The spring 2008 fashion shows, which ended Friday in Milan and continue this week in Paris, went off as usual, with a mob of breathless editors and retailers surging through the streets of the Italian fashion capital in search of the next new thing. The models were the typical young thoroughbreds, some of them still in their gawky teenage years and not yet at ease with the striking features that have propelled them into the spotlight.

And, as usual, models of color were an uncommon sight.

At the Jil Sander show, for example, the models were so homogeneous that they were virtual clones: overwhelmingly tall, thin, pale and with hair ranging from platinum blond to honey blond to the occasional warm brunette. There is such a runway tradition of "white preferred" at this house -- going back to when its namesake was at the helm and continuing with current designer Raf Simons -- that one wonders whether anyone at Jil Sander has noticed that brown people actually exist.

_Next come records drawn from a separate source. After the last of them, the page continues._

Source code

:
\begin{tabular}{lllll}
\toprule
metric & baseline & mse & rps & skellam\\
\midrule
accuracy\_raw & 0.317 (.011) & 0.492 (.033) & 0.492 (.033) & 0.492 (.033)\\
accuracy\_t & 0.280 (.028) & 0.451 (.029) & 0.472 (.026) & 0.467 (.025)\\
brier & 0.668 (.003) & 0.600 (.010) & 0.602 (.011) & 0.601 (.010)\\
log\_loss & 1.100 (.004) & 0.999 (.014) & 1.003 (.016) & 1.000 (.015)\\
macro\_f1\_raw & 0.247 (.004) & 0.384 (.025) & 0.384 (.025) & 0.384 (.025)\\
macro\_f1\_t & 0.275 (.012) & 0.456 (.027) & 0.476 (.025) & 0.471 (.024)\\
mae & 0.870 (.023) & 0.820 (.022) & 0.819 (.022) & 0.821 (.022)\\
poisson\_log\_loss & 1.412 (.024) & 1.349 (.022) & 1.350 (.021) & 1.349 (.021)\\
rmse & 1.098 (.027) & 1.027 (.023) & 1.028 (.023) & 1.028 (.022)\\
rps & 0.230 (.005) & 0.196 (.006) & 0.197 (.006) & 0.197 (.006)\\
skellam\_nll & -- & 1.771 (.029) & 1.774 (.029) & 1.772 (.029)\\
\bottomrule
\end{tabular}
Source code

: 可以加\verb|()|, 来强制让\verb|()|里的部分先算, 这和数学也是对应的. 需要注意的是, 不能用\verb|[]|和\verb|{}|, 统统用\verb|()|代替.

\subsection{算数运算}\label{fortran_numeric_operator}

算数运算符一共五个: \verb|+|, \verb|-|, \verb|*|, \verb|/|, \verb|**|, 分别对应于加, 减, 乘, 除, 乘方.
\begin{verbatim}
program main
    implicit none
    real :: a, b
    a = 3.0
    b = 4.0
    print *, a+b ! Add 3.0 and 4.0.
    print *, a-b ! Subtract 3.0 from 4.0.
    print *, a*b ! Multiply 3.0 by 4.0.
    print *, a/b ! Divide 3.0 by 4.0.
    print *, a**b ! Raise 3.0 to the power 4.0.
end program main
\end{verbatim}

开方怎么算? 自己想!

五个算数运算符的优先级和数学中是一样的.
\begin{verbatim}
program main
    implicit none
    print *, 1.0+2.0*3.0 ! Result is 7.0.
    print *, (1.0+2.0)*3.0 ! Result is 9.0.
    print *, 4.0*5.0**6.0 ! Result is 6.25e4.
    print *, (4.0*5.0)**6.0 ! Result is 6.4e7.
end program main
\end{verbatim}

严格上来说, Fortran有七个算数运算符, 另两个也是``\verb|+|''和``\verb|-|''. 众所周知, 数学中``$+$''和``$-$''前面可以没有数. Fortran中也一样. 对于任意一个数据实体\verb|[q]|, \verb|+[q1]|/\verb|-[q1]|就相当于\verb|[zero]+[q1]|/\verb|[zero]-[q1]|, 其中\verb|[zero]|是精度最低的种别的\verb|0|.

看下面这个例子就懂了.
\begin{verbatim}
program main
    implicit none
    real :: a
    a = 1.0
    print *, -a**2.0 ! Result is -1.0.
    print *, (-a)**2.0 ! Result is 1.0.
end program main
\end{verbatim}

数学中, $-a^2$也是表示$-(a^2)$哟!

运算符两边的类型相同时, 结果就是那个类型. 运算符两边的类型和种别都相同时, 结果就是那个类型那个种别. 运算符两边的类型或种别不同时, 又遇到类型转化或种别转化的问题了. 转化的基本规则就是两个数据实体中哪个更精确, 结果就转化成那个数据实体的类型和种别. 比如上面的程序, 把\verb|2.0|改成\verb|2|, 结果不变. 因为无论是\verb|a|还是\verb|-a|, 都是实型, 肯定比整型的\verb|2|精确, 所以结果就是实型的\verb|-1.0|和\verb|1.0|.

Similar whiteouts occurred on the runways of Prada and Marni in Milan and at Calvin Klein in New York. The explanation for these choices always comes down to aesthetics, which is a designer's prerogative. The models have been chosen because they fit easily into the samples. Because they have a certain look. Because they convey a single, uninterrupted message on the runway. Because they do not distract from the clothes.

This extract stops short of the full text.